Your assignment:
State how many lines of the data below hold the string "provided", giving nothing but the number.

Extracted entries:
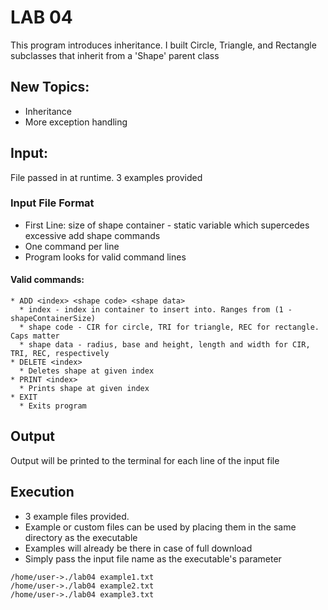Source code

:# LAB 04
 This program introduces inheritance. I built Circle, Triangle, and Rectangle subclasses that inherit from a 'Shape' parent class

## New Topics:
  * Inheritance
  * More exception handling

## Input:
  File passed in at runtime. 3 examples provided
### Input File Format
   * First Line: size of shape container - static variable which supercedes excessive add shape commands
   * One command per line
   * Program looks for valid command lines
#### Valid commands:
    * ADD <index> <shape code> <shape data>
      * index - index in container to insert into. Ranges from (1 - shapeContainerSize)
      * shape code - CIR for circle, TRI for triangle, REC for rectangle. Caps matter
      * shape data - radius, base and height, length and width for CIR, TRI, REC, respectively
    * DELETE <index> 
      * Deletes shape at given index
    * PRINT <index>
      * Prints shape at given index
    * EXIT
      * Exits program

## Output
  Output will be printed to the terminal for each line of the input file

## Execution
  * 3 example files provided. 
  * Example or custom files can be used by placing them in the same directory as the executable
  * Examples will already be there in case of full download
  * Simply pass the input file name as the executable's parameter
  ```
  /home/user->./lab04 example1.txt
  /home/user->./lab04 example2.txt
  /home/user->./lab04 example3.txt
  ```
...
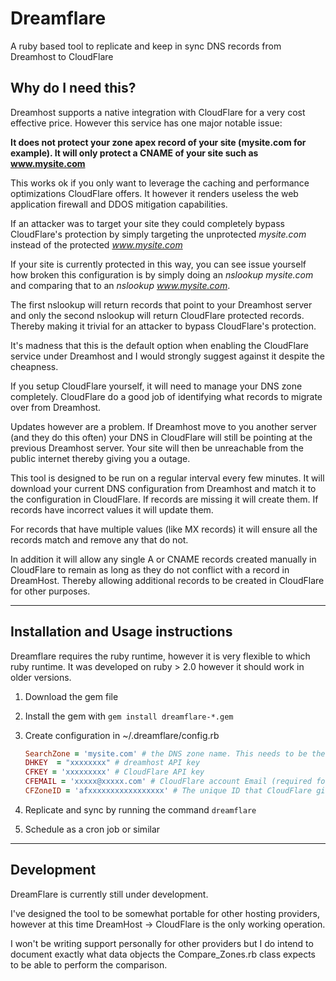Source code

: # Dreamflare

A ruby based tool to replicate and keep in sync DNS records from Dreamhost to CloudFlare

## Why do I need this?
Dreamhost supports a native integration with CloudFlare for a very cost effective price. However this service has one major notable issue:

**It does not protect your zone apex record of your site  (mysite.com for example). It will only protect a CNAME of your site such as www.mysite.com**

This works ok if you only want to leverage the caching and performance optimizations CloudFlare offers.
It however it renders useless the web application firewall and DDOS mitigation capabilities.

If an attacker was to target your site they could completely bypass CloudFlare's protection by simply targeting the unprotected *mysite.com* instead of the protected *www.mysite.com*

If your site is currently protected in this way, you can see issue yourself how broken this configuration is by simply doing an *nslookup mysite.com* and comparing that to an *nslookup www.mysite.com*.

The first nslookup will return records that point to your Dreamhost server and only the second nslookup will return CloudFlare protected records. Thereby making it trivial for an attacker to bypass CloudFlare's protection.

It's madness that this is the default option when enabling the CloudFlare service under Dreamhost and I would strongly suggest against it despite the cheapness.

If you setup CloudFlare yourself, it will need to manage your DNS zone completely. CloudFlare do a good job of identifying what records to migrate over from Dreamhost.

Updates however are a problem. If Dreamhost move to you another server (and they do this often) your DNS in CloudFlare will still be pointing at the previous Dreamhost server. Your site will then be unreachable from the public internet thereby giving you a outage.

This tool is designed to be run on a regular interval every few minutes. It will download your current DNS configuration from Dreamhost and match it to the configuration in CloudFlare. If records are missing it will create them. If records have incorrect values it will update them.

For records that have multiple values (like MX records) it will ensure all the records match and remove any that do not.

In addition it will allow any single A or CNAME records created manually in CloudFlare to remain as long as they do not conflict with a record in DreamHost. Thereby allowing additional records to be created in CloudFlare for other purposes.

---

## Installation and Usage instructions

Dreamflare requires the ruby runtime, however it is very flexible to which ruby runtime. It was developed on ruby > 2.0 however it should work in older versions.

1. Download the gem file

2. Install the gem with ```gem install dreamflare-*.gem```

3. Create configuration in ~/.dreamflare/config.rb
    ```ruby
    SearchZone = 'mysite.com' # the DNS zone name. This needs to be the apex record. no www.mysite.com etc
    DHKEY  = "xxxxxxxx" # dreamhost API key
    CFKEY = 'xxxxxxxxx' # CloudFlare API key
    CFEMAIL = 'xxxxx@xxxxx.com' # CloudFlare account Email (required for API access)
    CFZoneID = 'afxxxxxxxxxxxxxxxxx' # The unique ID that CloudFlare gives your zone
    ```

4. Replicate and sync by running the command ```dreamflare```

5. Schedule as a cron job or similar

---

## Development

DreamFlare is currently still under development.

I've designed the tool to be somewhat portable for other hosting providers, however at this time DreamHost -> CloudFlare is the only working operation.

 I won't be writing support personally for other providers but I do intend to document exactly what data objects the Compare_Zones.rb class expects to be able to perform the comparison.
--
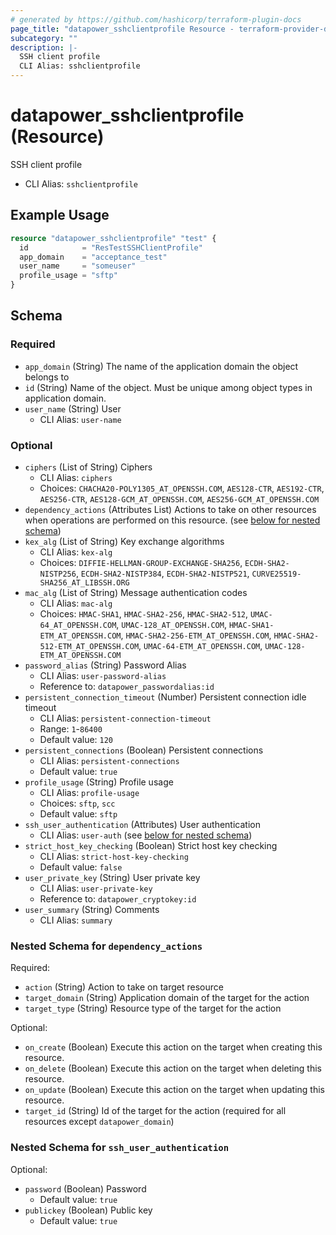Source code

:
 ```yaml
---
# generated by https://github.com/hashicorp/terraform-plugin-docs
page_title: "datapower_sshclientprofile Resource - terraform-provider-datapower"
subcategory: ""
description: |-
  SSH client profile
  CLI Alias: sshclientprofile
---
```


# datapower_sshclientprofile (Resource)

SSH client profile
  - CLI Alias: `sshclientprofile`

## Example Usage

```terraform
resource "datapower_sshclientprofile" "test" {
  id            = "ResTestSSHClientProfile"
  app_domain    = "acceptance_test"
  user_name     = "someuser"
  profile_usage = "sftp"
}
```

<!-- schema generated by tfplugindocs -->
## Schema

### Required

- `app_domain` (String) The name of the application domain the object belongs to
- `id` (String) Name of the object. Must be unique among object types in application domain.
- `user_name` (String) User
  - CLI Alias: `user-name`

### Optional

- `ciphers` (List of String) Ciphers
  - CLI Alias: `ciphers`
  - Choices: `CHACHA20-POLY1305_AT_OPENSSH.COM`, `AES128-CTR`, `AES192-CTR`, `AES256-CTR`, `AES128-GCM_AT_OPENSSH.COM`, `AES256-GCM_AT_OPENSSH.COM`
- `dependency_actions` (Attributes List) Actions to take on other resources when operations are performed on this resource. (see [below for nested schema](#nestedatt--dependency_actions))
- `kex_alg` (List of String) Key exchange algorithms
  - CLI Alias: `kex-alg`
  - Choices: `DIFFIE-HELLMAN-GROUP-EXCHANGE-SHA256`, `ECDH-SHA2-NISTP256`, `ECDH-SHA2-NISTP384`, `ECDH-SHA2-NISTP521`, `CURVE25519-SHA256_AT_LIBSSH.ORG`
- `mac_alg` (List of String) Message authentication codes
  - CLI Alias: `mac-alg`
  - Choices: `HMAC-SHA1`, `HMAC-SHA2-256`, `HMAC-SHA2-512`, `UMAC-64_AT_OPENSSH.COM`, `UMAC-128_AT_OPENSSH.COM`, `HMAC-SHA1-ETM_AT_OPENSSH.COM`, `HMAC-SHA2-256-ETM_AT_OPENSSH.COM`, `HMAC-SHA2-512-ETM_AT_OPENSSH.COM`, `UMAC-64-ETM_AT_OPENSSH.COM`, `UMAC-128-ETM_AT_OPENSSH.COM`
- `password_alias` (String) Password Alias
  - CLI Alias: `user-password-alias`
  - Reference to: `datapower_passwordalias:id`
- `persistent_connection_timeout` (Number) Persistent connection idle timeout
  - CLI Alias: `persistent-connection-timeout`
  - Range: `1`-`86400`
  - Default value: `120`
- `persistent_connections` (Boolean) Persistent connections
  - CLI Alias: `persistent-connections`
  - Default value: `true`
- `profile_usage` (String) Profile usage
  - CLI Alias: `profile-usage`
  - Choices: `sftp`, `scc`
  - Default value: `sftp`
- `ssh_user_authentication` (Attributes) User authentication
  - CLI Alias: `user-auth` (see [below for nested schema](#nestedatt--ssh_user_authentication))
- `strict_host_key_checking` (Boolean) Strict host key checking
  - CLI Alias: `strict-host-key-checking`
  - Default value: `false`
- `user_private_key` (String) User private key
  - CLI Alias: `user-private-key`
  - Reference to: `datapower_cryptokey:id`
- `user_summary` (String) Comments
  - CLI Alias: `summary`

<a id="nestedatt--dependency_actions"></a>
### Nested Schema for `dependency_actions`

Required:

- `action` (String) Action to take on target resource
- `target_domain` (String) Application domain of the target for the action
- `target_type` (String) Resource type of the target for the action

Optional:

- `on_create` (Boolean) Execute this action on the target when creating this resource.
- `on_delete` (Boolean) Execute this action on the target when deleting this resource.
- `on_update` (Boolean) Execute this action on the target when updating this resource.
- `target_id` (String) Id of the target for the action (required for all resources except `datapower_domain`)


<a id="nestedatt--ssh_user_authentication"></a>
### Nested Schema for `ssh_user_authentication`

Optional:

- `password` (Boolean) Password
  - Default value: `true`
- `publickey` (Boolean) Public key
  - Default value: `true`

Written response:
2